_Entries shown_:
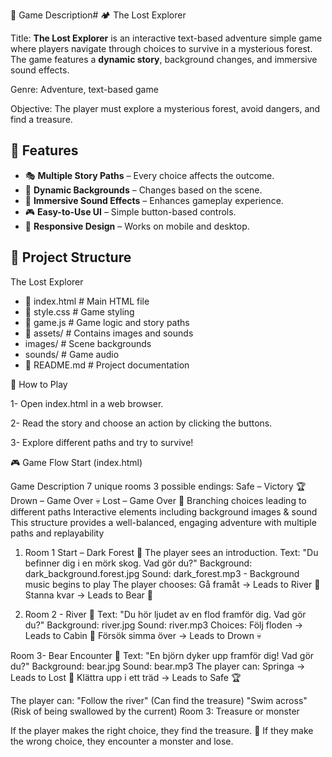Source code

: 
📜 Game Description# 🏕️ The Lost Explorer

Title: **The Lost Explorer**  is an interactive text-based adventure simple game where players navigate through choices to survive in a mysterious forest. The game features a **dynamic story**, background changes, and immersive sound effects.

Genre: Adventure, text-based game

Objective: The player must explore a mysterious forest, avoid dangers, and find a treasure.


## 🌟 Features
- 🎭 **Multiple Story Paths** – Every choice affects the outcome.
- 🎨 **Dynamic Backgrounds** – Changes based on the scene.
- 🎵 **Immersive Sound Effects** – Enhances gameplay experience.
- 🎮 **Easy-to-Use UI** – Simple button-based controls.
- 📱 **Responsive Design** – Works on mobile and desktop.

## 📂 Project Structure
 The Lost Explorer 
 -  📄 index.html # Main HTML file 
 -  📄 style.css # Game styling 
 -  📄 game.js # Game logic and story paths 
 -  📂 assets/ # Contains images and sounds 
 -  images/ # Scene backgrounds 
 -  sounds/ # Game audio 
 -  📄 README.md # Project documentation

 👤 How to Play

1- Open index.html in a web browser.

2- Read the story and choose an action by clicking the buttons.

3- Explore different paths and try to survive!



🎮 Game Flow
Start (index.html)

Game Description
7 unique rooms
3 possible endings:
Safe – Victory 🏆
Drown – Game Over 💀
Lost – Game Over 🌲
Branching choices leading to different paths
Interactive elements including background images & sound
This structure provides a well-balanced, engaging adventure with multiple paths and replayability

1. Room 1 Start – Dark Forest 🌲
The player sees an introduction.
Text: "Du befinner dig i en mörk skog. Vad gör du?"
Background: dark_background.forest.jpg 
Sound: dark_forest.mp3 - Background music begins to play
The player chooses:
Gå framåt → Leads to River 🌊
Stanna kvar → Leads to Bear 🐻

2. Room 2 - River 🌊
Text: "Du hör ljudet av en flod framför dig. Vad gör du?"
Background: river.jpg
Sound: river.mp3
Choices:
Följ floden → Leads to Cabin 🏡
Försök simma över → Leads to Drown 💀


Room 3- Bear Encounter 🐻
Text: "En björn dyker upp framför dig! Vad gör du?"
Background: bear.jpg
Sound: bear.mp3
The player can:
Springa → Leads to Lost 🌲
Klättra upp i ett träd → Leads to Safe 🏆

The player can:
"Follow the river" (Can find the treasure)
"Swim across" (Risk of being swallowed by the current)
Room 3: Treasure or monster


If the player makes the right choice, they find the treasure. 🎉
If they make the wrong choice, they encounter a monster and lose.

_Exercise requirements_: Taking the records above, retype every line from the one with "# Scene backgrounds" down to the one with "Room 3: Treasure or monster", exactly and with nothing else.

_Exercise result_:
 -  images/ # Scene backgrounds 
 -  sounds/ # Game audio 
 -  📄 README.md # Project documentation

 👤 How to Play

1- Open index.html in a web browser.

2- Read the story and choose an action by clicking the buttons.

3- Explore different paths and try to survive!



🎮 Game Flow
Start (index.html)

Game Description
7 unique rooms
3 possible endings:
Safe – Victory 🏆
Drown – Game Over 💀
Lost – Game Over 🌲
Branching choices leading to different paths
Interactive elements including background images & sound
This structure provides a well-balanced, engaging adventure with multiple paths and replayability

1. Room 1 Start – Dark Forest 🌲
The player sees an introduction.
Text: "Du befinner dig i en mörk skog. Vad gör du?"
Background: dark_background.forest.jpg 
Sound: dark_forest.mp3 - Background music begins to play
The player chooses:
Gå framåt → Leads to River 🌊
Stanna kvar → Leads to Bear 🐻

2. Room 2 - River 🌊
Text: "Du hör ljudet av en flod framför dig. Vad gör du?"
Background: river.jpg
Sound: river.mp3
Choices:
Följ floden → Leads to Cabin 🏡
Försök simma över → Leads to Drown 💀


Room 3- Bear Encounter 🐻
Text: "En björn dyker upp framför dig! Vad gör du?"
Background: bear.jpg
Sound: bear.mp3
The player can:
Springa → Leads to Lost 🌲
Klättra upp i ett träd → Leads to Safe 🏆

The player can:
"Follow the river" (Can find the treasure)
"Swim across" (Risk of being swallowed by the current)
Room 3: Treasure or monster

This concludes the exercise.